WORK ITEM ->
Would you filter these records and copy every line that has the word "homotopy"?

MATERIAL TO PROCESS ->
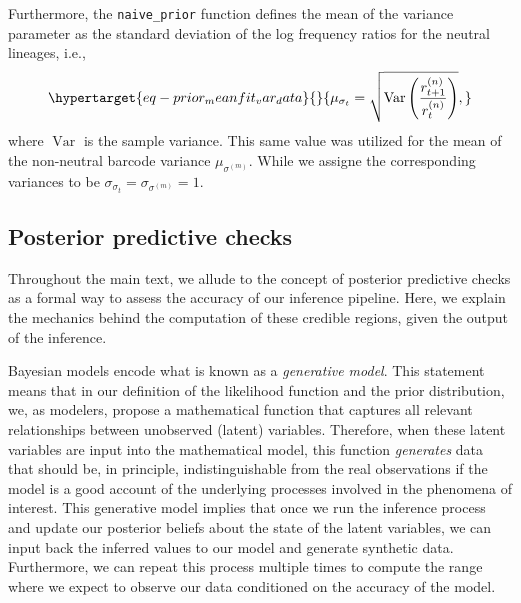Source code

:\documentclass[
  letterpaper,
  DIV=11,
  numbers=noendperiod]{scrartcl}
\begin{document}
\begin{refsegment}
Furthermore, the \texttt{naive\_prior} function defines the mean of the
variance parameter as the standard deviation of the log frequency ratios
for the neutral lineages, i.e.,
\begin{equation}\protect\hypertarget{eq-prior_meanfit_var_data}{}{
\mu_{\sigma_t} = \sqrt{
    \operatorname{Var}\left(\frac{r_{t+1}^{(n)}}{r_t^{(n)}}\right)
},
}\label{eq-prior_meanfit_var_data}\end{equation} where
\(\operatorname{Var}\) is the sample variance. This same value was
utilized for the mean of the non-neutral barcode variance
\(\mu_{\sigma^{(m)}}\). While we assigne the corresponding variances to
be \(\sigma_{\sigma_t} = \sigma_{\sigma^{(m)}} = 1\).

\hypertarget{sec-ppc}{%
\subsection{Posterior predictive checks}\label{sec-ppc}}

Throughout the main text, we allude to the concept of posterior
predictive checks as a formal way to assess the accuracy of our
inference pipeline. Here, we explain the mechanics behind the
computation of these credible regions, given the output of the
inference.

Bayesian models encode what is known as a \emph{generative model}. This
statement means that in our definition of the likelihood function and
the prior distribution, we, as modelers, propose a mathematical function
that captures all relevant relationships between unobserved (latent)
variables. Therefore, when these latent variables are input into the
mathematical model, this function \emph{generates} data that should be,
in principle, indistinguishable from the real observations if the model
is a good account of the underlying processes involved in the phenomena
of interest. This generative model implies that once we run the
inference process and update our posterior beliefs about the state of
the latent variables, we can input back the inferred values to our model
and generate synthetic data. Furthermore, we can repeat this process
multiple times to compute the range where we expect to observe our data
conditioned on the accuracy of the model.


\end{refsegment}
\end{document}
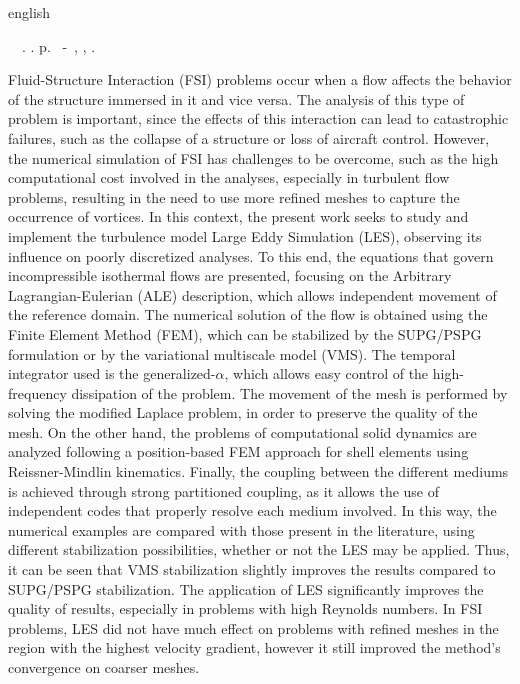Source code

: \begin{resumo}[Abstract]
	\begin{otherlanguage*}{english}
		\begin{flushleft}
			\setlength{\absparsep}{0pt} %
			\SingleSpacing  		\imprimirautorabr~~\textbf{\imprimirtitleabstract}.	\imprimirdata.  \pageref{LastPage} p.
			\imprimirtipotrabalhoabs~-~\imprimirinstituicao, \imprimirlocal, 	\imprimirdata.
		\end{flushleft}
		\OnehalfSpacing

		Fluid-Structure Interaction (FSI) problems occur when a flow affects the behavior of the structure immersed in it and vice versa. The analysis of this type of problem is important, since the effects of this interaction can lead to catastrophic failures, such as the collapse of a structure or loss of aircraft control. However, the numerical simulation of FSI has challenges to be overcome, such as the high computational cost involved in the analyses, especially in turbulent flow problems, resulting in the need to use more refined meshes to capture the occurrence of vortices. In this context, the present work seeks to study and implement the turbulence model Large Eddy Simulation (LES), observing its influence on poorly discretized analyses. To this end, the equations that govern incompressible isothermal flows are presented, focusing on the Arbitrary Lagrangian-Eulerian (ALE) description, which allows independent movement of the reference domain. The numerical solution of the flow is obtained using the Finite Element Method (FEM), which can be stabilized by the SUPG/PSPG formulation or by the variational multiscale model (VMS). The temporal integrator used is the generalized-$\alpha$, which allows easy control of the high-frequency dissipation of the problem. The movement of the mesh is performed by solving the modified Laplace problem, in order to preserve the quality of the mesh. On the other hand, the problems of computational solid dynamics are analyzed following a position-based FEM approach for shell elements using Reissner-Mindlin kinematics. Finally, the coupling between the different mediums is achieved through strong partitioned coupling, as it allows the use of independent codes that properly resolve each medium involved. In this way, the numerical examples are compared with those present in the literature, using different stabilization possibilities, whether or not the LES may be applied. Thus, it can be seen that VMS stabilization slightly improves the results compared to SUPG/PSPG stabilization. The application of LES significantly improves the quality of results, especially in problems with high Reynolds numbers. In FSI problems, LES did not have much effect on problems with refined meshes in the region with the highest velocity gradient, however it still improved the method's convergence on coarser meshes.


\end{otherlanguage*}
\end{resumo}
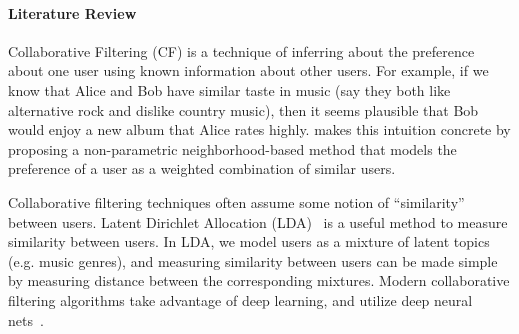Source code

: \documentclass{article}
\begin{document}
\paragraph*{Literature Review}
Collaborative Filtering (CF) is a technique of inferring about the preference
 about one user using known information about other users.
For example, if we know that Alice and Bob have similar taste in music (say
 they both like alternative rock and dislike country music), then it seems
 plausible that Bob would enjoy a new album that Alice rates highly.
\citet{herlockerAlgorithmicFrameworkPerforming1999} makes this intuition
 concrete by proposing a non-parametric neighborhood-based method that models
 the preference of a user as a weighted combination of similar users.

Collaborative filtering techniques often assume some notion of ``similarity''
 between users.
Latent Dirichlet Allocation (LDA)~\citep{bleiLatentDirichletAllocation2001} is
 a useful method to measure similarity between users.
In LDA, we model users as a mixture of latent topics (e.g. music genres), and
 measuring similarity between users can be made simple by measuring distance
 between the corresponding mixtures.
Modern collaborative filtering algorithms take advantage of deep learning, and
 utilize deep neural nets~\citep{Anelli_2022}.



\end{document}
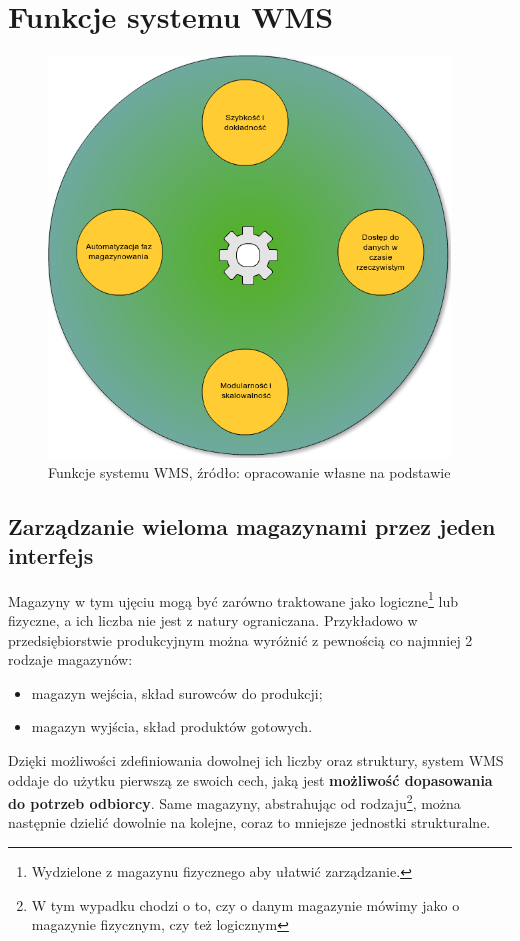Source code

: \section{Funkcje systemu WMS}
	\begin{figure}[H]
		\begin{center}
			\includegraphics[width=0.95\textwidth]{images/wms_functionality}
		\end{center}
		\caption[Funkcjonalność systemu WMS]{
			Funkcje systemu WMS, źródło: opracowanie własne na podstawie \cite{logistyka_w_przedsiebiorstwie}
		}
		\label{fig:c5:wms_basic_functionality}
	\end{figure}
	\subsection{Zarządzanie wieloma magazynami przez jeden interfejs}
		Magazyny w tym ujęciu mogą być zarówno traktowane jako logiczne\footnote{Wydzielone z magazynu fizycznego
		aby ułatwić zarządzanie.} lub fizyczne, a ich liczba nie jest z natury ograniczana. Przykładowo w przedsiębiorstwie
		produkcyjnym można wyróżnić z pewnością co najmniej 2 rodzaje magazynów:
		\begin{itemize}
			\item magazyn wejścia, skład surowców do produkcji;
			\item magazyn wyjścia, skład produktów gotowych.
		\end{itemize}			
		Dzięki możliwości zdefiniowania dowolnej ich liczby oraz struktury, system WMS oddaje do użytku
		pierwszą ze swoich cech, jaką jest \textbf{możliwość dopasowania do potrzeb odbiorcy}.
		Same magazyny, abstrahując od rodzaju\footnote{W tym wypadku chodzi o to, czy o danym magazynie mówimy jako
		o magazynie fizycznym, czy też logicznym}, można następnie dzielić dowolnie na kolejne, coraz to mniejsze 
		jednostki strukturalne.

...

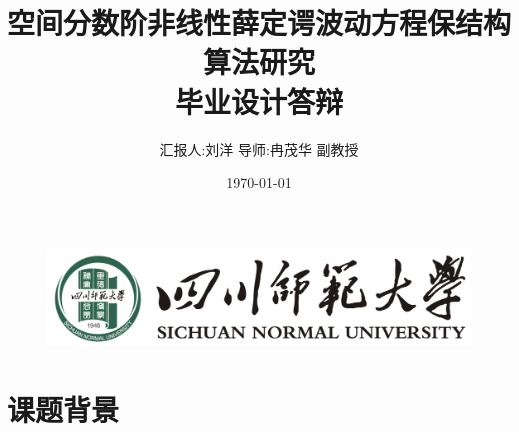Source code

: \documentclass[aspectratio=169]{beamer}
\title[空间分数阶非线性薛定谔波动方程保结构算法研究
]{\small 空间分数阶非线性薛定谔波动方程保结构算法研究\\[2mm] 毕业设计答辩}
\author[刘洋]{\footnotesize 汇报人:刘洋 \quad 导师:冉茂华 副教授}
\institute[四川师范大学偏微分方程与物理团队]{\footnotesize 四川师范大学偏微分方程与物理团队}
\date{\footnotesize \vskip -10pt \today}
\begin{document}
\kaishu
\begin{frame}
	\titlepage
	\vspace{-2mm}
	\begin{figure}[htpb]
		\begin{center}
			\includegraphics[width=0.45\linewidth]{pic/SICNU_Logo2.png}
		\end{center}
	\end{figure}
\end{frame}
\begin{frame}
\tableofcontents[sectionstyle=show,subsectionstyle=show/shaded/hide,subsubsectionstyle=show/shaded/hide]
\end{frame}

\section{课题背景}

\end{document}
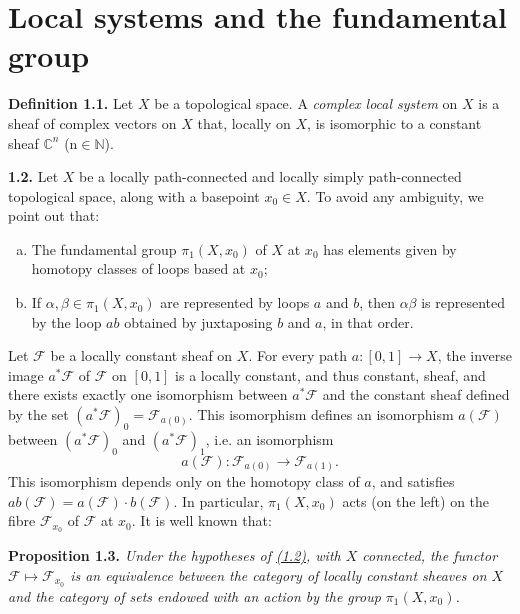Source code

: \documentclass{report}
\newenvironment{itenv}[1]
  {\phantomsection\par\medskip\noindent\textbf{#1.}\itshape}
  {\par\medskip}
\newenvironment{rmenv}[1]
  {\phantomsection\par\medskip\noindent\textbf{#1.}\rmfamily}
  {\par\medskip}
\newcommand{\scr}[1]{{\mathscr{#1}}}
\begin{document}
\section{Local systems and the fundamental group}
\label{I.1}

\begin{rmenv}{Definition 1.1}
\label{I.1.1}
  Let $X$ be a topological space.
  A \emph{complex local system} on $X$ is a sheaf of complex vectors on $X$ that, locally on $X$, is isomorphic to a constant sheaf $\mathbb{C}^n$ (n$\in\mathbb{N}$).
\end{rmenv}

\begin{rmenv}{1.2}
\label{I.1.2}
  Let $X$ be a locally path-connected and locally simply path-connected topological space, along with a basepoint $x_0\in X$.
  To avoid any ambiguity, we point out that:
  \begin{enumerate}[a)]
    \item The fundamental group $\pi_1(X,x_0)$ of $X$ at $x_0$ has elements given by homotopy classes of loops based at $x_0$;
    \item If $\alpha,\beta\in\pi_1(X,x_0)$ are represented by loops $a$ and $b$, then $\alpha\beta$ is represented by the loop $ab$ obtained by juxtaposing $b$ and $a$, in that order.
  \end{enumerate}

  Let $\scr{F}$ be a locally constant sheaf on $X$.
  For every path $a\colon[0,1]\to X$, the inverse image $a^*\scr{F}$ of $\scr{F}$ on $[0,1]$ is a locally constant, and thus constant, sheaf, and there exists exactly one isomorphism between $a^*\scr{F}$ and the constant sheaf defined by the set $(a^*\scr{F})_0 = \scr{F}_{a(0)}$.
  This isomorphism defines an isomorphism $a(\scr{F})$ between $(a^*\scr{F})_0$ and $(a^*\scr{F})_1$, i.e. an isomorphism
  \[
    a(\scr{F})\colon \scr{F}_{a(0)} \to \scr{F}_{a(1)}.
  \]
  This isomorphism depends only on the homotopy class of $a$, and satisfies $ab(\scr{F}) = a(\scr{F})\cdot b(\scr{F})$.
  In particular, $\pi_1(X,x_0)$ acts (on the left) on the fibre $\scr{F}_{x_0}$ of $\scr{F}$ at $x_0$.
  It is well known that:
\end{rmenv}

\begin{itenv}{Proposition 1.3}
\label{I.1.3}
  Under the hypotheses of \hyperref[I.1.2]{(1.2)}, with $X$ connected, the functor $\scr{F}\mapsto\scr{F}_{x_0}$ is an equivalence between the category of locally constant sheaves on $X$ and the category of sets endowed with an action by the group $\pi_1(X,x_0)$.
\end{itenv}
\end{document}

RESULT BELOW ->
    \item The fundamental group $\pi_1(X,x_0)$ of $X$ at $x_0$ has elements given by homotopy classes of loops based at $x_0$;
  This isomorphism depends only on the homotopy class of $a$, and satisfies $ab(\scr{F}) = a(\scr{F})\cdot b(\scr{F})$.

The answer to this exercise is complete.